Umso größer ist deshalb die Freude, dass sich jetzt der zuständige Bezirksausschuss dem Thema angenommen hat. Einen entsprechenden Antrag hatte die Linke-Fraktion für die jüngste Sitzung vorbereitet. Darin forderte sie unter anderem mehr Grün sowie Radabstellplätze.

„Vielleicht tut sich jetzt endlich etwas und es wird wieder grüner“, hofft Irene Dressler. Denn nicht immer war die Rankestraße eine „Steinschlucht“, wie die Linken im Antrag feststellen. Die Google-Maps-Aufnahmen aus dem Jahr 2008 zeigen: Damals zierten zahlreiche Pflanzentröge und an einer Stelle sogar ein kleiner Baum die Rankestraße. Vereinzelt gab es – anders als heute – auch längs ausgerichtete Parkflächen.

Genau das können sich die BA-Grünen auch künftig wieder vorstellen, gab Nadine Erhard-Egeler bekannt. „Dann gäbe es breitere Gehwege, um Radstellplätze und Grün zu realisieren.“ Das würde auch gleich ein weiteres Problem lösen: Durch abgestellte Räder oder Mülltonnen wird es auf dem Gehweg immer wieder eng – vor allem, wenn Eltern mit dem Kinderwagen zur nahegelegenen Kindertagesstätte an der Ecke zur Emanuelstraße unterwegs sind.

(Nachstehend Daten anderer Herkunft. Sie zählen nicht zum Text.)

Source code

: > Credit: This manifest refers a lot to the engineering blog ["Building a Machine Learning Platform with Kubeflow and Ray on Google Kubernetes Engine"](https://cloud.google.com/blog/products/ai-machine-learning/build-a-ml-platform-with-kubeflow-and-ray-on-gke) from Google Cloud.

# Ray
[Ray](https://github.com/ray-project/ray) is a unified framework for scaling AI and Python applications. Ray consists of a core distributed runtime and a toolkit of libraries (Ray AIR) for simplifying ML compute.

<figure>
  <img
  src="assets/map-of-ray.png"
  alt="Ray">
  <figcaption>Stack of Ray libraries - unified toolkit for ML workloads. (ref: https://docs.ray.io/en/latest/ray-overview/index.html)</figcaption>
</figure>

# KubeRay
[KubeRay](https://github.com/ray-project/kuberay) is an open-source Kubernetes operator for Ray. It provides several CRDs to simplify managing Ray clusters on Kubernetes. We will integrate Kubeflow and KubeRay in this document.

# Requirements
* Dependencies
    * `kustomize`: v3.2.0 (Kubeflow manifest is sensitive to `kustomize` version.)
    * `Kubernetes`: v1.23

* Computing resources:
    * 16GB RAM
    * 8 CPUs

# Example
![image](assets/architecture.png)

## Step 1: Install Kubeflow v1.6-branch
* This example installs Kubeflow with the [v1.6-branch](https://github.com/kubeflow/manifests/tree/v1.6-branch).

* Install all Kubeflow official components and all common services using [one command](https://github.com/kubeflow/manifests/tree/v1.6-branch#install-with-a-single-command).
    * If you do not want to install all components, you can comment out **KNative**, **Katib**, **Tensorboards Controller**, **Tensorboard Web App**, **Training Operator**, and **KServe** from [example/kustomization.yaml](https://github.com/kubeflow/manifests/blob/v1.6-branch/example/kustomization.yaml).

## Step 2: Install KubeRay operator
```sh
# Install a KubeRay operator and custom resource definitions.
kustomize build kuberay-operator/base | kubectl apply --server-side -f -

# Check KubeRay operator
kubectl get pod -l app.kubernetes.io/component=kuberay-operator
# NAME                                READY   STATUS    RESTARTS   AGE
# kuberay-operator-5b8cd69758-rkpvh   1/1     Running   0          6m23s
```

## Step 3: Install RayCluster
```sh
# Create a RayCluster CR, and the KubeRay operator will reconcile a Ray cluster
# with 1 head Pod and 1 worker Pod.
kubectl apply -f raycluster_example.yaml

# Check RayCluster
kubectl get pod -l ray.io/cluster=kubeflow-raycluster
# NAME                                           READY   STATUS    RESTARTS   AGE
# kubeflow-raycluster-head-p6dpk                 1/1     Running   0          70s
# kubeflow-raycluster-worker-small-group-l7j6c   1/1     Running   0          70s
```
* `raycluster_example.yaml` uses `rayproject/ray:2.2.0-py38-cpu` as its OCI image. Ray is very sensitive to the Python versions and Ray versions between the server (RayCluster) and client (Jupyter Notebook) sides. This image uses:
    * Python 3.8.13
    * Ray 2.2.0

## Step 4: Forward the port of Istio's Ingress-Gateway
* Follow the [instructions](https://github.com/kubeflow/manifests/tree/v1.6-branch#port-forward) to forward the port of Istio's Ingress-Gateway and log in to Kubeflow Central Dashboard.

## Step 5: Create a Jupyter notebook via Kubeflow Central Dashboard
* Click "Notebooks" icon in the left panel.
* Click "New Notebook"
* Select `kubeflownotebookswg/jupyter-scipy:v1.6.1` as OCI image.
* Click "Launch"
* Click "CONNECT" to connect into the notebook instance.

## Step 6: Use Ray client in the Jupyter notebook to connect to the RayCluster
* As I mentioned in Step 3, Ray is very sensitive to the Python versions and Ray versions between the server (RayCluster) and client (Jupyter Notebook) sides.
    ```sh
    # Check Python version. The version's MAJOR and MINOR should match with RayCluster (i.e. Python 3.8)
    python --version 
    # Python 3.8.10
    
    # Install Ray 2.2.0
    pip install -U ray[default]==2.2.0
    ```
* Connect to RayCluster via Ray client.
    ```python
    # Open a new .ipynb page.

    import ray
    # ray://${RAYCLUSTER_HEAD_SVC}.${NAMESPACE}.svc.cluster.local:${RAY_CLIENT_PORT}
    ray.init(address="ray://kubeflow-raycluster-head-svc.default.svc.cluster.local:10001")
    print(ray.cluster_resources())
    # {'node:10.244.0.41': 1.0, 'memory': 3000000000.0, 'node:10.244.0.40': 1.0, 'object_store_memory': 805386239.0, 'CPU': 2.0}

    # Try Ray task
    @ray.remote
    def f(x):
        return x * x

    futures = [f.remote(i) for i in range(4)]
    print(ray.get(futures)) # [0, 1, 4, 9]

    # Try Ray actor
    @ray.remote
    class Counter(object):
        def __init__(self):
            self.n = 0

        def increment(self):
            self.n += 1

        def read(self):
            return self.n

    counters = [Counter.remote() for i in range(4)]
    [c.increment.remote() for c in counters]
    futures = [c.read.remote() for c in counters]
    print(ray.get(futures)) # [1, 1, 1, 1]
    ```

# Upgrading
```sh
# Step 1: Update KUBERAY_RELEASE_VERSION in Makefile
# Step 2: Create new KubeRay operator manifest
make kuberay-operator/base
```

Radstellplätze in der Rankestraße: BA findet Kompromiss

Dass sich künftig etwas ändern muss, bestärkte auch Markus Meiler (CSU). Wichtig war ihm dabei jedoch, die verschiedenen Bedürfnisse zu beachten. „Vielleicht können wir Radstellplätze schaffen, ohne dass Parkplätze wegfallen.“ Einen solchen Kompromiss befürworten auch die Dresslers. Schließlich profitieren auch sie davon, wenn ihre Gäste einen Parkplatz auf der Straße finden.

Der BA sprach sich letztlich einstimmig für eine Begrünung sowie Radabstellflächen aus. Die Verwaltung soll sich zudem damit beschäftigen, was bei den Parkplätzen möglich ist und überlegen, wie man den Bereich vor dem Kindergarten sicher queren kann. Das Gremium bittet dabei auch um einen Ortstermin mit Bau- und Mobilitätsreferat.